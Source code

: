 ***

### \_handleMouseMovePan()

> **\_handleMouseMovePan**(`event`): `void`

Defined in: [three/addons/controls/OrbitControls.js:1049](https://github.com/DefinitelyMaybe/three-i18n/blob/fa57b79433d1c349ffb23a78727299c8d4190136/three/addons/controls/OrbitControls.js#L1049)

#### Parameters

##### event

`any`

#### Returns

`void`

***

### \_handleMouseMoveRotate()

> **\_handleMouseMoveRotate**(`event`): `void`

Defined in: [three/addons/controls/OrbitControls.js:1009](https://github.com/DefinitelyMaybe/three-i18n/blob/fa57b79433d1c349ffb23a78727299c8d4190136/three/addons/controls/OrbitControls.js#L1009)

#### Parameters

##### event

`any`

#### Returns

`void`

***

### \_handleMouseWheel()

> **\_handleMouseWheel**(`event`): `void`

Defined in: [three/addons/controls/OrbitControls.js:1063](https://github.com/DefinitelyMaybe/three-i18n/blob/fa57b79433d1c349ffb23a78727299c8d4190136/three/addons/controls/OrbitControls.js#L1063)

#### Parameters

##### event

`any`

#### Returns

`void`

-- -- --

### [The problem]
Copy every record once more, exactly as given.

### [Written answer]
Source code

: ***

### \_handleMouseMovePan()

> **\_handleMouseMovePan**(`event`): `void`

Defined in: [three/addons/controls/OrbitControls.js:1049](https://github.com/DefinitelyMaybe/three-i18n/blob/fa57b79433d1c349ffb23a78727299c8d4190136/three/addons/controls/OrbitControls.js#L1049)

#### Parameters

##### event

`any`

#### Returns

`void`

***

### \_handleMouseMoveRotate()

> **\_handleMouseMoveRotate**(`event`): `void`

Defined in: [three/addons/controls/OrbitControls.js:1009](https://github.com/DefinitelyMaybe/three-i18n/blob/fa57b79433d1c349ffb23a78727299c8d4190136/three/addons/controls/OrbitControls.js#L1009)

#### Parameters

##### event

`any`

#### Returns

`void`

***

### \_handleMouseWheel()

> **\_handleMouseWheel**(`event`): `void`

Defined in: [three/addons/controls/OrbitControls.js:1063](https://github.com/DefinitelyMaybe/three-i18n/blob/fa57b79433d1c349ffb23a78727299c8d4190136/three/addons/controls/OrbitControls.js#L1063)

#### Parameters

##### event

`any`

#### Returns

`void`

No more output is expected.